Kindernothilfe
Traumata geflüchteter Kinder frühzeitig erkennen
Die Zahl der Menschen, die vor dem Krieg in der Ukraine fliehen, steigt täglich. 3,6 Millionen Geflüchtete sind es aktuell, davon 1,5 Millionen Kinder. Sie haben Unvorstellbares durchgemacht und sind teilweise schwer traumatisiert. Um die Traumata schnellst möglich erkennen und aufarbeiten zu können, bietet die Kindernothilfe nun Schulungen zum Thema „Traumata bei geflüchteten Kindern und Jugendlichen“ an.
31.03.2022
Viele Geflüchtete kommen in Deutschland in Erstaufnahmeeinrichtungen oder bei Privatpersonen unter. Häufig werden sie von freiwilligen Helfer(inne)n betreut, die sich mit viel Menschlichkeit und Hingabe um sie kümmern, aber meist nicht für die Betreuung traumatisierter Personen ausgebildet sind. Die Kindernothilfe hat für Menschen, die aktuell mit ankommenden geflüchteten Kindern und Jugendlichen arbeiten oder sie (ehrenamtlich) betreuen, ein Seminar konzeptioniert, das Grundwissen über Traumatisierungen und posttraumatische Belastungsstörungen vermittelt.

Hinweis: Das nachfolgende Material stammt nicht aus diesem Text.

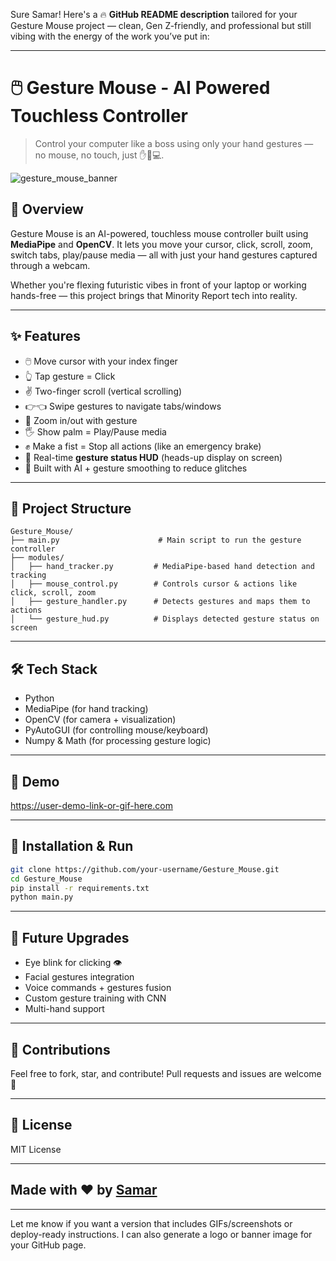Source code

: Sure Samar! Here's a 🔥 **GitHub README description** tailored for your Gesture Mouse project — clean, Gen Z-friendly, and professional but still vibing with the energy of the work you’ve put in:

---

# 🖱️ Gesture Mouse - AI Powered Touchless Controller  
> Control your computer like a boss using only your hand gestures — no mouse, no touch, just ✋🧠💻.

![gesture_mouse_banner](https://your-image-link-here-if-any.com)

## 🚀 Overview  
Gesture Mouse is an AI-powered, touchless mouse controller built using **MediaPipe** and **OpenCV**. It lets you move your cursor, click, scroll, zoom, switch tabs, play/pause media — all with just your hand gestures captured through a webcam.  

Whether you're flexing futuristic vibes in front of your laptop or working hands-free — this project brings that Minority Report tech into reality.

---

## ✨ Features
- 🖱️ Move cursor with your index finger
- 👆 Tap gesture = Click  
- ✌️ Two-finger scroll (vertical scrolling)
- 👉👈 Swipe gestures to navigate tabs/windows
- 🤏 Zoom in/out with gesture
- 🖐️ Show palm = Play/Pause media  
- ✊ Make a fist = Stop all actions (like an emergency brake)
- 🎯 Real-time **gesture status HUD** (heads-up display on screen)
- 🧠 Built with AI + gesture smoothing to reduce glitches

---

## 📂 Project Structure
```
Gesture_Mouse/
├── main.py                      # Main script to run the gesture controller
├── modules/
│   ├── hand_tracker.py         # MediaPipe-based hand detection and tracking
│   ├── mouse_control.py        # Controls cursor & actions like click, scroll, zoom
│   ├── gesture_handler.py      # Detects gestures and maps them to actions
│   └── gesture_hud.py          # Displays detected gesture status on screen
```

---

## 🛠️ Tech Stack
- Python
- MediaPipe (for hand tracking)
- OpenCV (for camera + visualization)
- PyAutoGUI (for controlling mouse/keyboard)
- Numpy & Math (for processing gesture logic)

---

## 📸 Demo

https://user-demo-link-or-gif-here.com

---

## 🔧 Installation & Run
```bash
git clone https://github.com/your-username/Gesture_Mouse.git
cd Gesture_Mouse
pip install -r requirements.txt
python main.py
```

---

## 🧠 Future Upgrades
- Eye blink for clicking 👁️
- Facial gestures integration
- Voice commands + gestures fusion
- Custom gesture training with CNN
- Multi-hand support

---

## 🤝 Contributions
Feel free to fork, star, and contribute! Pull requests and issues are welcome 🙌

---

## 📄 License
MIT License

---

## Made with ❤️ by [Samar](https://github.com/your-github)

---

Let me know if you want a version that includes GIFs/screenshots or deploy-ready instructions. I can also generate a logo or banner image for your GitHub page.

„Wir haben sehr erfahrene Trainer/-innen, die schon seit Jahren Organisationen im In- und Ausland in diesem Bereich schulen“, sagt Jörg Lichtenberg, Kinderschutzbeauftragter der Kindernothilfe. „Die hier vermittelten Grundlagen haben sofort einen enormen positiven Effekt auf die Arbeit mit traumatisierten Menschen.“
Bestandteile der Schulung sind zum Beispiel die Erkennung von Symptomen eines Traumas und die Gestaltung eines sensiblen und wertschätzenden Umgangs mit traumatisierten Kindern und Jugendlichen, um ihnen und ihren Eltern unterstützend beizustehen – ohne dabei die eigene Selbstfürsorge aus den Augen zu verlieren.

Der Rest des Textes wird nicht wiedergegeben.